Prevent FP contractions to FMA in index/.../content.hpp to avoid numerical instability in rtree by tinko92 · Pull Request #1453 · boostorg/geometry

tinko92 · 2026-03-27T08:31:43Z

This PR addresses #1452 . The issue shows a performance regression on GCC with -march=x86-64-v3 over -march=x86-64-v2 and presumably optimizations enabled, the compilation flags are not fully specified. After instrumenting the code further, I noticed many more calls to distance_cross_track and a different tree structure in v3 vs. v2 with less efficient querying (~twice as many geographic distance computations). The issue no longer replicates after doing any change out of a) disabling inlining, b) disabling FMA, c) removing the points with duplicate coordinates from the data.csv in the issue.

This points to a numerical instability in tree insertion due to some fusing of multiply and add/sub (b) across function boundaries (a), in some expression where cancellation to == 0.0 would occur without FMA but not with (from c). After disallowing this as in the commit with fp-contract=off for the content algorithm, the issue disappears. The content algorithm ends in a multiply, so when this small method is inlined, this multiply may be fused into the next addition/subtraction, so it fits the findings.

Multiple call sites of content seem to be affected by this (changing call sites individually yielded different tree structures), so I think, disallowing the fusing at the level of content.hpp is the cleanest solution. I consider this a conservative change because it keeps the behavior similar to how it would have been at x86-64-v2 and before (probably the most tested settings), where no FMA would be available, and also similar to Clang and MSVC which do not default to fp-contract=fast like GCC when optimizations are enabled.

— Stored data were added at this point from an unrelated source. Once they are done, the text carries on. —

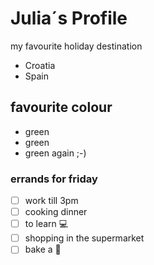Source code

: # Julia´s Profile

my favourite holiday destination
  - Croatia
  - Spain

## favourite colour
  - green
  - green
  - green again ;-)
  
 ### errands for friday
 
 - [ ] work till 3pm
 - [ ] cooking dinner
 - [ ] to learn 💻
 - [ ] shopping in the supermarket
 - [ ] bake a 🥧
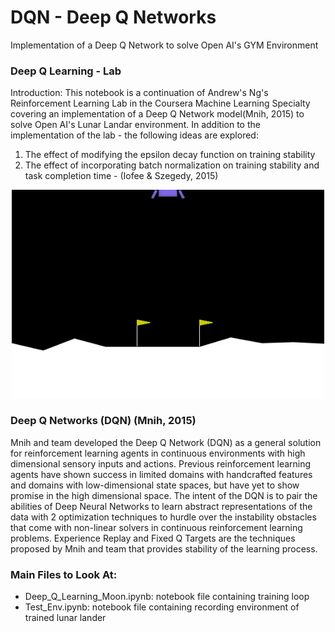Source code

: # DQN - Deep Q Networks
Implementation of a Deep Q Network to solve Open AI's GYM Environment 

### Deep Q Learning - Lab
Introduction:
This notebook is a continuation of Andrew's Ng's Reinforcement Learning Lab in the Coursera Machine Learning Specialty covering an implementation of a Deep Q Network model(Mnih, 2015) to solve Open AI's Lunar Landar environment.
In addition to the implementation of the lab - the following ideas are explored:

1. The effect of modifying the epsilon decay function on training stability
2. The effect of incorporating batch normalization on training stability and task completion time - (Iofee & Szegedy, 2015)



<div align = 'center'>
    <img src="/rl-video-episode-2-ezgif.com-video-to-gif-converter.gif" alt="Trained Lunar Lander Rendering" width="500">
</div>



### Deep Q Networks (DQN) (Mnih, 2015)
Mnih and team developed the Deep Q Network (DQN) as a general solution for reinforcement learning agents in continuous environments with high dimensional sensory inputs and actions. Previous reinforcement learning agents have shown success in limited domains with handcrafted features and domains with low-dimensional state spaces, but have yet to show promise in the high dimensional space. The intent of the DQN is to pair the abilities of Deep Neural Networks to learn abstract representations of the data with 2 optimization techniques to hurdle over the instability obstacles that come with non-linear solvers in continuous reinforcement learning problems. Experience Replay and Fixed Q Targets are the techniques proposed by Mnih and team that provides stability of the learning process.

### Main Files to Look At: 
- Deep_Q_Learning_Moon.ipynb: notebook file containing training loop
- Test_Env.ipynb: notebook file containing recording environment of trained lunar lander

It is guarded behind the BOOST_GCC macro to avoid warnings for compilers that do not support this pragma and because GCC is the only compiler I am aware of that defaults to fp-contract=fast at common optimization levels without enabling it specifically or setting something well-known to be unsafe like -ffast-math.

Edit: Added explanatory comment. No test-case added because the behaviour changes are compiler- and machine-dependent and I see no guarantees wrt to CPU architectures for the Github CI).

… to fix boostorg#1452 on GCC with x86-64-v3.

barendgehrels · 2026-03-29T05:16:43Z

include/boost/geometry/index/detail/algorithms/content.hpp

+// #1452. Safe to remove after numerically robust handling of degenerate cases
+// is ensured at all index::detail::content(box) call sites.
+#pragma GCC push_options
+#pragma GCC optimize ("fp-contract=off")


Thanks for the PR and the explanations!

In the issue, you suggested

Until the code is made more robust, you can pass -ffp-contract=on (arguably a generally sensible default, the default of clang) or -mno-fma as a compiler flag as a workaround to avoid the performance hit for your program.

so it has to be off now?

Is distance_cross_track.hpp the culprit? Then we might hit the problem also elsewhere.

Alternatively we could document that the compilation options should handle this (outside our library) or we could spawn a warning if the setting has another value.

But I'm fine either way and will approve.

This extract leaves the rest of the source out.